» **What you should do**
Lines in the data below that contain the word "whole" are to be copied.

» **Entries shown**
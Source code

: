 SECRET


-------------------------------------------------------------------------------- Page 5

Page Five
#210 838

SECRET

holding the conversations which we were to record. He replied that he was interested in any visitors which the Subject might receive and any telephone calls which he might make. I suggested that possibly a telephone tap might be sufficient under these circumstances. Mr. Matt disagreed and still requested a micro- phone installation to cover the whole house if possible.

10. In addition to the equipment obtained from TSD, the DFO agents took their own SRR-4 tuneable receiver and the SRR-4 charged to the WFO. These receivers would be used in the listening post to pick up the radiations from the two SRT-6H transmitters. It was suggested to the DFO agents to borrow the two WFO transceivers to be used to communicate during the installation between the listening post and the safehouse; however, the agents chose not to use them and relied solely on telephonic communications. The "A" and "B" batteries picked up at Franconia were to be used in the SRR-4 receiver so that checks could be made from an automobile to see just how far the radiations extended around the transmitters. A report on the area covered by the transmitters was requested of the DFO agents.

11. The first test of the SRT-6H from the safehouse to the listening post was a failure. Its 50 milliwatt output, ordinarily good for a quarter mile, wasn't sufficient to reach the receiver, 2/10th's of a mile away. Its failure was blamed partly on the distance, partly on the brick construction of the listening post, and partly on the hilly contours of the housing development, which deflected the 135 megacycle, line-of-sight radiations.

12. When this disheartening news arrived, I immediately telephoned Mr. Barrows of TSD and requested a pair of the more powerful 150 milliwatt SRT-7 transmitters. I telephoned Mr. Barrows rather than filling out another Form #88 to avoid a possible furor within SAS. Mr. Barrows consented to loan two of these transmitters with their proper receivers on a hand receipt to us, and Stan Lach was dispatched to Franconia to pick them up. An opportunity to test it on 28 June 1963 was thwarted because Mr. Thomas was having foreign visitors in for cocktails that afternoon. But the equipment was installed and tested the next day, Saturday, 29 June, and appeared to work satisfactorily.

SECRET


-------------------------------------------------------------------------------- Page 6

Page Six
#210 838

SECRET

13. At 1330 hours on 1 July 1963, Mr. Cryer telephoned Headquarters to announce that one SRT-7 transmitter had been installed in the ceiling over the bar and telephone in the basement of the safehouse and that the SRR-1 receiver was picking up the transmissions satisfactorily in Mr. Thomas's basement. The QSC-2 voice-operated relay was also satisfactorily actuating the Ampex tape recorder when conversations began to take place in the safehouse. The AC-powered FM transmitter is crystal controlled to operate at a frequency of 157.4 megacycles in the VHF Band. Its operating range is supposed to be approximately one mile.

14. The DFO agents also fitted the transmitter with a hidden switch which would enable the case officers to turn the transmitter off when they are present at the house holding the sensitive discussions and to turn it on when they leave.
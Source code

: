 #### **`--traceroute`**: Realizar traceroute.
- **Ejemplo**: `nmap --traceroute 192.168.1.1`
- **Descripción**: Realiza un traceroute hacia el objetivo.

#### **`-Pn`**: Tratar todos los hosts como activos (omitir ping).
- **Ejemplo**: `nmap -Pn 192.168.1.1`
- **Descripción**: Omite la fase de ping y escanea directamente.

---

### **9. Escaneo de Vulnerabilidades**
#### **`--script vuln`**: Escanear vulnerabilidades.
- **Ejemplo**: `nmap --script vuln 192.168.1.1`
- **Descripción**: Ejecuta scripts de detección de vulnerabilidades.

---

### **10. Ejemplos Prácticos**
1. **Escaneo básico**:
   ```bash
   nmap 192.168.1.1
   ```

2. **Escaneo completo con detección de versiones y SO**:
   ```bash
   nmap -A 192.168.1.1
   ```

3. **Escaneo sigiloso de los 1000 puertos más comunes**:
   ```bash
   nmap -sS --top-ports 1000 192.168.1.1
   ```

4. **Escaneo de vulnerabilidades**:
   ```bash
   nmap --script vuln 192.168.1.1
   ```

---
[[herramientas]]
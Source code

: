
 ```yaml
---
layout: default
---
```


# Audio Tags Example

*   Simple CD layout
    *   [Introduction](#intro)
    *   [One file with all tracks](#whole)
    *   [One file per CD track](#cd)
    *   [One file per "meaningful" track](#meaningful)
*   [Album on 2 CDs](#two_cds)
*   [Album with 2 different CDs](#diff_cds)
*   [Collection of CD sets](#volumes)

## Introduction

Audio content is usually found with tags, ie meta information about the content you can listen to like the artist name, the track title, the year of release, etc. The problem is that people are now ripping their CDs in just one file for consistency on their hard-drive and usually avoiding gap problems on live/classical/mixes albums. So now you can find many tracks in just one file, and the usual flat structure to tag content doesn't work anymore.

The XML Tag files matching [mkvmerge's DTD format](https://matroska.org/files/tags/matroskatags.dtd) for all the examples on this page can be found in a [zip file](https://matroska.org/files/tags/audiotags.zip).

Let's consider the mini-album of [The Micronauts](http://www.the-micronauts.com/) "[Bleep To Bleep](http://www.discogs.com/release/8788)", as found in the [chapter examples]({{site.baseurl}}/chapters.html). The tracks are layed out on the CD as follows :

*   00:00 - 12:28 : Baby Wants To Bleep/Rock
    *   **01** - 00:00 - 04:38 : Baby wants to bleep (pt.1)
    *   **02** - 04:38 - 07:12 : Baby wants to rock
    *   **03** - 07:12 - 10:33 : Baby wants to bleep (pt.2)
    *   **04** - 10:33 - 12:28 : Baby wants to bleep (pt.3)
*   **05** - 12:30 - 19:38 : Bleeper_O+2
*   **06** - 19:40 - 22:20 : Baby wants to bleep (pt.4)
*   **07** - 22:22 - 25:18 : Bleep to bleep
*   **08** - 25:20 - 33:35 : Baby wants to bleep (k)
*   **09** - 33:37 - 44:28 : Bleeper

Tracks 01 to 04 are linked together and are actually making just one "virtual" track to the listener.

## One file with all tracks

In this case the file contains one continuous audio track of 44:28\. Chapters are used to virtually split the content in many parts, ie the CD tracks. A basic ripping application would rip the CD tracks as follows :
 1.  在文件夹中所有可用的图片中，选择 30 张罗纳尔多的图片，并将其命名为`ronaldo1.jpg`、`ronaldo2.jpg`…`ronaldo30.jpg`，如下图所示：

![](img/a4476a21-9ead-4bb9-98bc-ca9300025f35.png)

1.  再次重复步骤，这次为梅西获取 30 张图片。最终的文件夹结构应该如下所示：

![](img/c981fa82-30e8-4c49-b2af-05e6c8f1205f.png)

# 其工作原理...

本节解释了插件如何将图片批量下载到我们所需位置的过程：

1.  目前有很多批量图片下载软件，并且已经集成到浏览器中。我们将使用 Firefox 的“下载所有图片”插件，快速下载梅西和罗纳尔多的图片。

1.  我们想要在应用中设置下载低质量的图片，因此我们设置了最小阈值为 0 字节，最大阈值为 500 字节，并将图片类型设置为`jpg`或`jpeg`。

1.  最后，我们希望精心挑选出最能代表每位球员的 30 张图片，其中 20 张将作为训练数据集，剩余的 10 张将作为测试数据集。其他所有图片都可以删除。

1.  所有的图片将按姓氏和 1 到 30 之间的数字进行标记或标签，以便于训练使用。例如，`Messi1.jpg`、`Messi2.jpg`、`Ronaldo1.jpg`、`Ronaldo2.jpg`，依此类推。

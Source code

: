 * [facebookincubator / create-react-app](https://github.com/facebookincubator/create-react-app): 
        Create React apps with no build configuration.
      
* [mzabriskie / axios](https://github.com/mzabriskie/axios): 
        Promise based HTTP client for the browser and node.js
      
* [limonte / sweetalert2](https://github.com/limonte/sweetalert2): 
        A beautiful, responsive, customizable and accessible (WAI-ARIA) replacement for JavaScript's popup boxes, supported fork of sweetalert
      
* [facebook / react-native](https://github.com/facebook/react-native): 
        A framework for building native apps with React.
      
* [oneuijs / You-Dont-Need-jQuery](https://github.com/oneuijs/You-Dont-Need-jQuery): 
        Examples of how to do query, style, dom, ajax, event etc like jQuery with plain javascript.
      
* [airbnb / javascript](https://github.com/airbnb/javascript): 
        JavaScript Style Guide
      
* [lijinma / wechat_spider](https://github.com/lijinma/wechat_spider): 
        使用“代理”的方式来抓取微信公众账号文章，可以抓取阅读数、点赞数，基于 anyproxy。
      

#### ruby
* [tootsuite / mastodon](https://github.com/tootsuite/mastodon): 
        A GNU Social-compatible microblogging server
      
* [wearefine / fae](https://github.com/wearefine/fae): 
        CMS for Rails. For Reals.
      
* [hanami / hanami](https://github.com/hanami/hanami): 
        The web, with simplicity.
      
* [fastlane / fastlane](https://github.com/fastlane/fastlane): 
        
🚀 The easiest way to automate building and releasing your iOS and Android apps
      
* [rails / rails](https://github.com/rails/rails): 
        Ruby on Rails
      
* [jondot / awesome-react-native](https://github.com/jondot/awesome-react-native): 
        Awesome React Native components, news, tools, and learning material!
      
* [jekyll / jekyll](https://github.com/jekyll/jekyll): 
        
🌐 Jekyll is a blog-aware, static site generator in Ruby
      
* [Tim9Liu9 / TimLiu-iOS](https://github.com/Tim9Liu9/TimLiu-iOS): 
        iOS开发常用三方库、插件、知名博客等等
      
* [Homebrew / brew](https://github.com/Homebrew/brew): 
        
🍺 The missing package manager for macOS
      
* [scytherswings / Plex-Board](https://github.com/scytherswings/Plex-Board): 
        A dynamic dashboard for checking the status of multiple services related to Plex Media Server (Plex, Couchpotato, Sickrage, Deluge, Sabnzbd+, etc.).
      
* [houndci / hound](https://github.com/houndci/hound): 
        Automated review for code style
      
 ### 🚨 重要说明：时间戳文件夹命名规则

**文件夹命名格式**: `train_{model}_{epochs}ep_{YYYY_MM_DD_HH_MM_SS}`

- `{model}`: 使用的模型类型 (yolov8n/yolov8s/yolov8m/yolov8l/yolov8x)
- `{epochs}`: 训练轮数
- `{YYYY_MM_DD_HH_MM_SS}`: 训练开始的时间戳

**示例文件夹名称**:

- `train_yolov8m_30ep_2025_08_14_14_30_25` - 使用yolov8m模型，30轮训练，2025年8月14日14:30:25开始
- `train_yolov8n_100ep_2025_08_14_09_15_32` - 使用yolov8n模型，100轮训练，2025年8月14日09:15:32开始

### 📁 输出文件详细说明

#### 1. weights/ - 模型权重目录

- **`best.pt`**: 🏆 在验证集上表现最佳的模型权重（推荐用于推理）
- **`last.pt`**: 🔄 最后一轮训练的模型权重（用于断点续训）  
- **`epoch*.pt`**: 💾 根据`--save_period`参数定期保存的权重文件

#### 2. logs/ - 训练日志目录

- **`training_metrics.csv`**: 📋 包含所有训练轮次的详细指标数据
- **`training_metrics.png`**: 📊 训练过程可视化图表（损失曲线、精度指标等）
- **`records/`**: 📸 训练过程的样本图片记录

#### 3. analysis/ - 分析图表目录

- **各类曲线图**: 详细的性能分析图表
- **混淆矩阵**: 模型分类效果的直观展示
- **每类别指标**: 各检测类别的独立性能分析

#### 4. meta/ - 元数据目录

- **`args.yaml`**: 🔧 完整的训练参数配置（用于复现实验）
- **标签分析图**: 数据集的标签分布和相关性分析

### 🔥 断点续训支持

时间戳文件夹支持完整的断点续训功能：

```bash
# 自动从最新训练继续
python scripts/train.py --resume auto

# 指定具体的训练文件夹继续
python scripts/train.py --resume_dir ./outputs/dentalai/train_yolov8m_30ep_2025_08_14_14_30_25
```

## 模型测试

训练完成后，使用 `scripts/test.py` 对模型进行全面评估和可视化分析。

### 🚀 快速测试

» **Answer to this task**
holding the conversations which we were to record. He replied that he was interested in any visitors which the Subject might receive and any telephone calls which he might make. I suggested that possibly a telephone tap might be sufficient under these circumstances. Mr. Matt disagreed and still requested a micro- phone installation to cover the whole house if possible.
    *   [One file with all tracks](#whole)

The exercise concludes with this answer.